Depends on the type name. I don't think of an enumeration as something
people are going to use in place, its more of a placeholder for the
real value, which is the actual enumerated value.
The framework simply uses the same name twice, so its what people will
expect and be used to. Its not like you access the members of an enum member
anyway.

Entirely true, but it still drives me nuts. It *does* work, it *is*
legal, but there's something about it that makes me feel the compiler
is going to choke all over it.
Another note, EmployeeStatus could simply be changed to status, since
Employee.Status tells you exactly the same information as
Employee.EmployeeStatus.

Agreed, and a much better solution than mine.

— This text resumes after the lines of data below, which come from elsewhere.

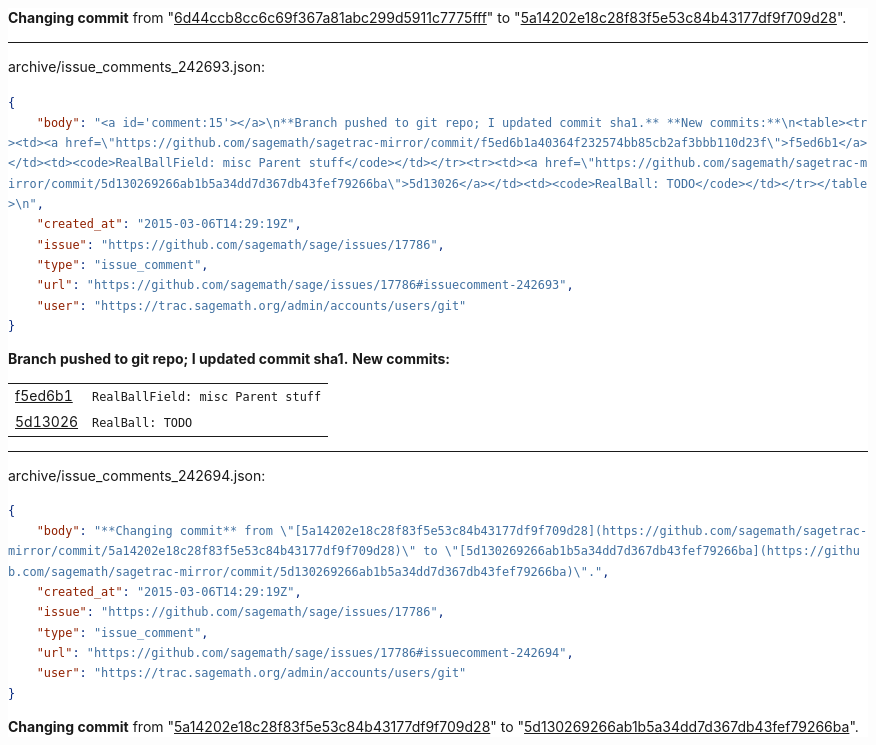 **Changing commit** from "[6d44ccb8cc6c69f367a81abc299d5911c7775fff](https://github.com/sagemath/sagetrac-mirror/commit/6d44ccb8cc6c69f367a81abc299d5911c7775fff)" to "[5a14202e18c28f83f5e53c84b43177df9f709d28](https://github.com/sagemath/sagetrac-mirror/commit/5a14202e18c28f83f5e53c84b43177df9f709d28)".



---

archive/issue_comments_242693.json:
```json
{
    "body": "<a id='comment:15'></a>\n**Branch pushed to git repo; I updated commit sha1.** **New commits:**\n<table><tr><td><a href=\"https://github.com/sagemath/sagetrac-mirror/commit/f5ed6b1a40364f232574bb85cb2af3bbb110d23f\">f5ed6b1</a></td><td><code>RealBallField: misc Parent stuff</code></td></tr><tr><td><a href=\"https://github.com/sagemath/sagetrac-mirror/commit/5d130269266ab1b5a34dd7d367db43fef79266ba\">5d13026</a></td><td><code>RealBall: TODO</code></td></tr></table>\n",
    "created_at": "2015-03-06T14:29:19Z",
    "issue": "https://github.com/sagemath/sage/issues/17786",
    "type": "issue_comment",
    "url": "https://github.com/sagemath/sage/issues/17786#issuecomment-242693",
    "user": "https://trac.sagemath.org/admin/accounts/users/git"
}
```

<a id='comment:15'></a>
**Branch pushed to git repo; I updated commit sha1.** **New commits:**
<table><tr><td><a href="https://github.com/sagemath/sagetrac-mirror/commit/f5ed6b1a40364f232574bb85cb2af3bbb110d23f">f5ed6b1</a></td><td><code>RealBallField: misc Parent stuff</code></td></tr><tr><td><a href="https://github.com/sagemath/sagetrac-mirror/commit/5d130269266ab1b5a34dd7d367db43fef79266ba">5d13026</a></td><td><code>RealBall: TODO</code></td></tr></table>




---

archive/issue_comments_242694.json:
```json
{
    "body": "**Changing commit** from \"[5a14202e18c28f83f5e53c84b43177df9f709d28](https://github.com/sagemath/sagetrac-mirror/commit/5a14202e18c28f83f5e53c84b43177df9f709d28)\" to \"[5d130269266ab1b5a34dd7d367db43fef79266ba](https://github.com/sagemath/sagetrac-mirror/commit/5d130269266ab1b5a34dd7d367db43fef79266ba)\".",
    "created_at": "2015-03-06T14:29:19Z",
    "issue": "https://github.com/sagemath/sage/issues/17786",
    "type": "issue_comment",
    "url": "https://github.com/sagemath/sage/issues/17786#issuecomment-242694",
    "user": "https://trac.sagemath.org/admin/accounts/users/git"
}
```

**Changing commit** from "[5a14202e18c28f83f5e53c84b43177df9f709d28](https://github.com/sagemath/sagetrac-mirror/commit/5a14202e18c28f83f5e53c84b43177df9f709d28)" to "[5d130269266ab1b5a34dd7d367db43fef79266ba](https://github.com/sagemath/sagetrac-mirror/commit/5d130269266ab1b5a34dd7d367db43fef79266ba)".
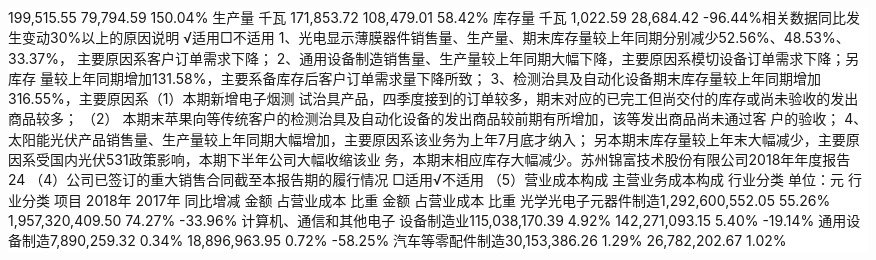 199,515.55
79,794.59
150.04%
生产量
千瓦
171,853.72
108,479.01
58.42%
库存量
千瓦
1,022.59
28,684.42
-96.44%相关数据同比发生变动30%以上的原因说明
√适用□不适用
1、光电显示薄膜器件销售量、生产量、期末库存量较上年同期分别减少52.56%、48.53%、33.37%，
主要原因系客户订单需求下降；
2、通用设备制造销售量、生产量较上年同期大幅下降，主要原因系模切设备订单需求下降；另库存
量较上年同期增加131.58%，主要系备库存后客户订单需求量下降所致；
3、检测治具及自动化设备期末库存量较上年同期增加316.55%，主要原因系（1）本期新增电子烟测
试治具产品，四季度接到的订单较多，期末对应的已完工但尚交付的库存或尚未验收的发出商品较多；
（2）
本期末苹果向等传统客户的检测治具及自动化设备的发出商品较前期有所增加，该等发出商品尚未通过客
户的验收；
4、太阳能光伏产品销售量、生产量较上年同期大幅增加，主要原因系该业务为上年7月底才纳入；
另本期末库存量较上年末大幅减少，主要原因系受国内光伏531政策影响，本期下半年公司大幅收缩该业
务，本期末相应库存大幅减少。苏州锦富技术股份有限公司2018年年度报告
24
（4）公司已签订的重大销售合同截至本报告期的履行情况
□适用√不适用
（5）营业成本构成
主营业务成本构成
行业分类
单位：元
行业分类
项目
2018年
2017年
同比增减
金额
占营业成本
比重
金额
占营业成本
比重
光学光电子元器件制造1,292,600,552.05
55.26%
1,957,320,409.50
74.27%
-33.96%
计算机、通信和其他电子
设备制造业115,038,170.39
4.92%
142,271,093.15
5.40%
-19.14%
通用设备制造7,890,259.32
0.34%
18,896,963.95
0.72%
-58.25%
汽车等零配件制造30,153,386.26
1.29%
26,782,202.67
1.02% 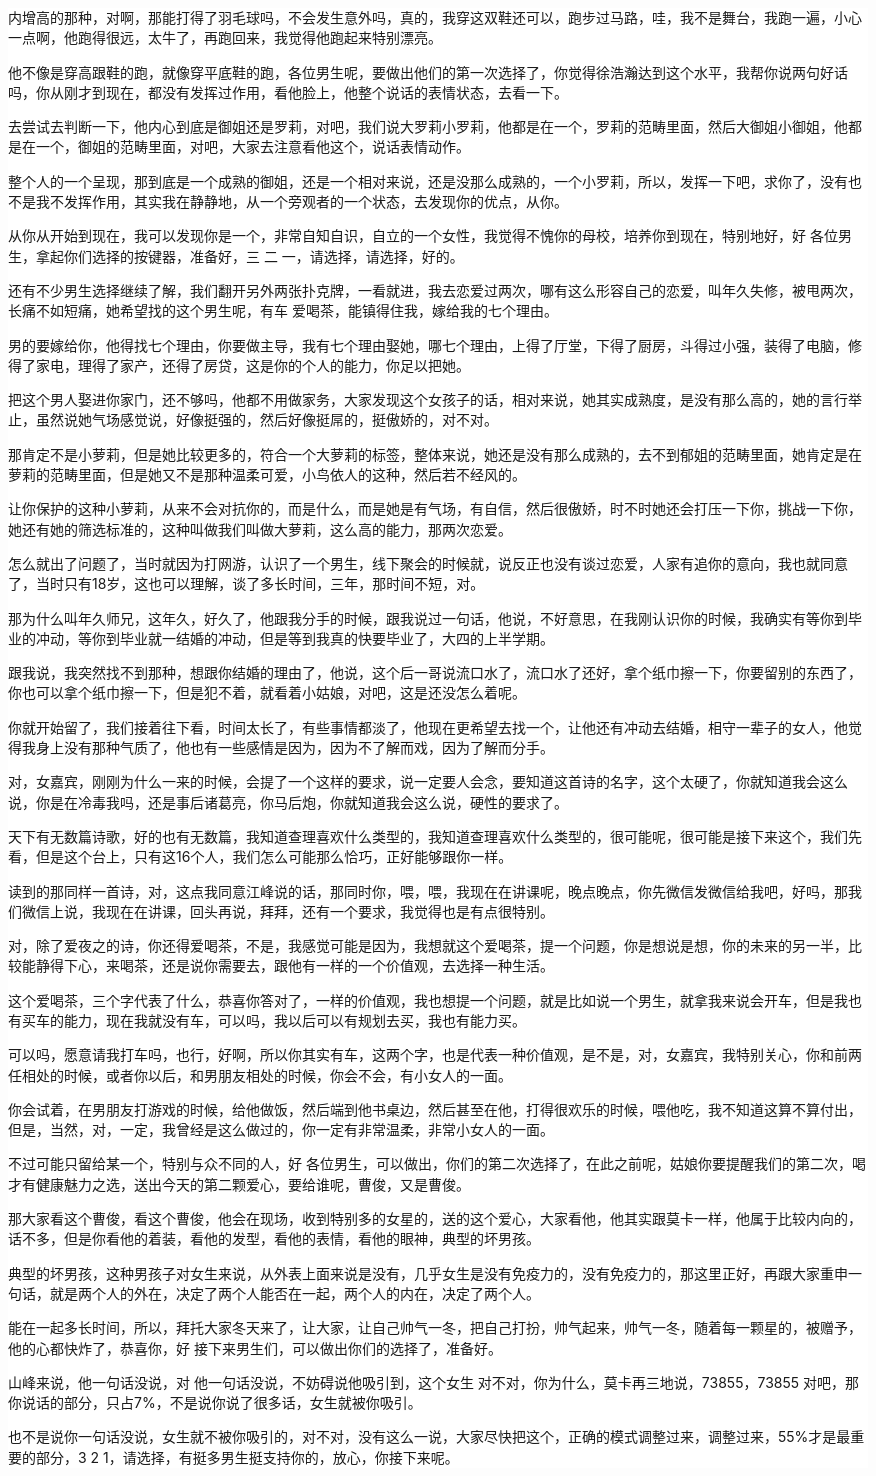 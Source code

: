 内增高的那种，对啊，那能打得了羽毛球吗，不会发生意外吗，真的，我穿这双鞋还可以，跑步过马路，哇，我不是舞台，我跑一遍，小心一点啊，他跑得很远，太牛了，再跑回来，我觉得他跑起来特别漂亮。

他不像是穿高跟鞋的跑，就像穿平底鞋的跑，各位男生呢，要做出他们的第一次选择了，你觉得徐浩瀚达到这个水平，我帮你说两句好话吗，你从刚才到现在，都没有发挥过作用，看他脸上，他整个说话的表情状态，去看一下。

去尝试去判断一下，他内心到底是御姐还是罗莉，对吧，我们说大罗莉小罗莉，他都是在一个，罗莉的范畴里面，然后大御姐小御姐，他都是在一个，御姐的范畴里面，对吧，大家去注意看他这个，说话表情动作。

整个人的一个呈现，那到底是一个成熟的御姐，还是一个相对来说，还是没那么成熟的，一个小罗莉，所以，发挥一下吧，求你了，没有也不是我不发挥作用，其实我在静静地，从一个旁观者的一个状态，去发现你的优点，从你。

从你从开始到现在，我可以发现你是一个，非常自知自识，自立的一个女性，我觉得不愧你的母校，培养你到现在，特别地好，好 各位男生，拿起你们选择的按键器，准备好，三 二 一，请选择，请选择，好的。

还有不少男生选择继续了解，我们翻开另外两张扑克牌，一看就进，我去恋爱过两次，哪有这么形容自己的恋爱，叫年久失修，被甩两次，长痛不如短痛，她希望找的这个男生呢，有车 爱喝茶，能镇得住我，嫁给我的七个理由。

男的要嫁给你，他得找七个理由，你要做主导，我有七个理由娶她，哪七个理由，上得了厅堂，下得了厨房，斗得过小强，装得了电脑，修得了家电，理得了家产，还得了房贷，这是你的个人的能力，你足以把她。

把这个男人娶进你家门，还不够吗，他都不用做家务，大家发现这个女孩子的话，相对来说，她其实成熟度，是没有那么高的，她的言行举止，虽然说她气场感觉说，好像挺强的，然后好像挺屌的，挺傲娇的，对不对。

那肯定不是小萝莉，但是她比较更多的，符合一个大萝莉的标签，整体来说，她还是没有那么成熟的，去不到郁姐的范畴里面，她肯定是在萝莉的范畴里面，但是她又不是那种温柔可爱，小鸟依人的这种，然后若不经风的。

让你保护的这种小萝莉，从来不会对抗你的，而是什么，而是她是有气场，有自信，然后很傲娇，时不时她还会打压一下你，挑战一下你，她还有她的筛选标准的，这种叫做我们叫做大萝莉，这么高的能力，那两次恋爱。

怎么就出了问题了，当时就因为打网游，认识了一个男生，线下聚会的时候就，说反正也没有谈过恋爱，人家有追你的意向，我也就同意了，当时只有18岁，这也可以理解，谈了多长时间，三年，那时间不短，对。

那为什么叫年久师兄，这年久，好久了，他跟我分手的时候，跟我说过一句话，他说，不好意思，在我刚认识你的时候，我确实有等你到毕业的冲动，等你到毕业就一结婚的冲动，但是等到我真的快要毕业了，大四的上半学期。

跟我说，我突然找不到那种，想跟你结婚的理由了，他说，这个后一哥说流口水了，流口水了还好，拿个纸巾擦一下，你要留别的东西了，你也可以拿个纸巾擦一下，但是犯不着，就看着小姑娘，对吧，这是还没怎么着呢。

你就开始留了，我们接着往下看，时间太长了，有些事情都淡了，他现在更希望去找一个，让他还有冲动去结婚，相守一辈子的女人，他觉得我身上没有那种气质了，他也有一些感情是因为，因为不了解而戏，因为了解而分手。

对，女嘉宾，刚刚为什么一来的时候，会提了一个这样的要求，说一定要人会念，要知道这首诗的名字，这个太硬了，你就知道我会这么说，你是在冷毒我吗，还是事后诸葛亮，你马后炮，你就知道我会这么说，硬性的要求了。

天下有无数篇诗歌，好的也有无数篇，我知道查理喜欢什么类型的，我知道查理喜欢什么类型的，很可能呢，很可能是接下来这个，我们先看，但是这个台上，只有这16个人，我们怎么可能那么恰巧，正好能够跟你一样。

读到的那同样一首诗，对，这点我同意江峰说的话，那同时你，喂，喂，我现在在讲课呢，晚点晚点，你先微信发微信给我吧，好吗，那我们微信上说，我现在在讲课，回头再说，拜拜，还有一个要求，我觉得也是有点很特别。

对，除了爱夜之的诗，你还得爱喝茶，不是，我感觉可能是因为，我想就这个爱喝茶，提一个问题，你是想说是想，你的未来的另一半，比较能静得下心，来喝茶，还是说你需要去，跟他有一样的一个价值观，去选择一种生活。

这个爱喝茶，三个字代表了什么，恭喜你答对了，一样的价值观，我也想提一个问题，就是比如说一个男生，就拿我来说会开车，但是我也有买车的能力，现在我就没有车，可以吗，我以后可以有规划去买，我也有能力买。

可以吗，愿意请我打车吗，也行，好啊，所以你其实有车，这两个字，也是代表一种价值观，是不是，对，女嘉宾，我特别关心，你和前两任相处的时候，或者你以后，和男朋友相处的时候，你会不会，有小女人的一面。

你会试着，在男朋友打游戏的时候，给他做饭，然后端到他书桌边，然后甚至在他，打得很欢乐的时候，喂他吃，我不知道这算不算付出，但是，当然，对，一定，我曾经是这么做过的，你一定有非常温柔，非常小女人的一面。

不过可能只留给某一个，特别与众不同的人，好 各位男生，可以做出，你们的第二次选择了，在此之前呢，姑娘你要提醒我们的第二次，喝才有健康魅力之选，送出今天的第二颗爱心，要给谁呢，曹俊，又是曹俊。

那大家看这个曹俊，看这个曹俊，他会在现场，收到特别多的女星的，送的这个爱心，大家看他，他其实跟莫卡一样，他属于比较内向的，话不多，但是你看他的着装，看他的发型，看他的表情，看他的眼神，典型的坏男孩。

典型的坏男孩，这种男孩子对女生来说，从外表上面来说是没有，几乎女生是没有免疫力的，没有免疫力的，那这里正好，再跟大家重申一句话，就是两个人的外在，决定了两个人能否在一起，两个人的内在，决定了两个人。

能在一起多长时间，所以，拜托大家冬天来了，让大家，让自己帅气一冬，把自己打扮，帅气起来，帅气一冬，随着每一颗星的，被赠予，他的心都快炸了，恭喜你，好 接下来男生们，可以做出你们的选择了，准备好。

山峰来说，他一句话没说，对 他一句话没说，不妨碍说他吸引到，这个女生 对不对，你为什么，莫卡再三地说，73855，73855 对吧，那你说话的部分，只占7%，不是说你说了很多话，女生就被你吸引。

也不是说你一句话没说，女生就不被你吸引的，对不对，没有这么一说，大家尽快把这个，正确的模式调整过来，调整过来，55%才是最重要的部分，3 2 1，请选择，有挺多男生挺支持你的，放心，你接下来呢。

Of course, it only works
in this particular case. And status is complicated in many classes.
Still, I vote for your choice.

Matt
 
G

Guest

Matt said:
Depends on the type name. I don't think of an enumeration as something
people are going to use in place, its more of a placeholder for the
real value, which is the actual enumerated value.


Entirely true, but it still drives me nuts. It *does* work, it *is*
legal, but there's something about it that makes me feel the compiler
is going to choke all over it.


Agreed, and a much better solution than mine. Of course, it only works
in this particular case. And status is complicated in many classes.
Still, I vote for your choice.

Matt

Thanks for the input. In this case, shortening the property to Status will
work and is better, but in general, the old C++'re / VBer in me says that
some of the new Best Practices in C# are going to cause issues like this.
We're having to go through and tag all our Business Entities with a BE suffix
now to avoid collisions with instances of the classes, and properties on
other collections. How disturbing a name is EmployeeCollectionBE? If a
Workgroup has a collection of Employees it would have a variable named
EmployeeCollection of type EmployeeCollection which is the same boat as the
enum, so we add the suffix.

One other question... why is it okay to suffix EmployeeCollection with
Collection, but it's not okay to prefix EmployeeStatus with an e for enum and
get eEmployeeStatus (much clearer in my opinion). Isn't a collection a type
and therefore violating the rule on not revealing type in the variable name?
 
D

Daniel O'Connell [C# MVP]

Thanks for the input. In this case, shortening the property to Status
will
work and is better, but in general, the old C++'re / VBer in me says that
some of the new Best Practices in C# are going to cause issues like this.
We're having to go through and tag all our Business Entities with a BE
suffix
now to avoid collisions with instances of the classes, and properties on
other collections. How disturbing a name is EmployeeCollectionBE? If a
Workgroup has a collection of Employees it would have a variable named
EmployeeCollection of type EmployeeCollection which is the same boat as
the
enum, so we add the suffix.

Well, the first thing is *WHY* are you suffixing everything? Properties and
Variables should not be suffixed with Collection:

public class WorkGroup
{
public EmployeeCollection Employees{get;}
}

would be the proper way to do it. The problem I see here is your variable
and property naming seems entirely out of standard convention, thus you are
having problems no one else is having.
One other question... why is it okay to suffix EmployeeCollection with
Collection, but it's not okay to prefix EmployeeStatus with an e for enum
and
get eEmployeeStatus (much clearer in my opinion). Isn't a collection a
type
and therefore violating the rule on not revealing type in the variable
name?

Who said putting Collection as a variable or property suffix was acceptable?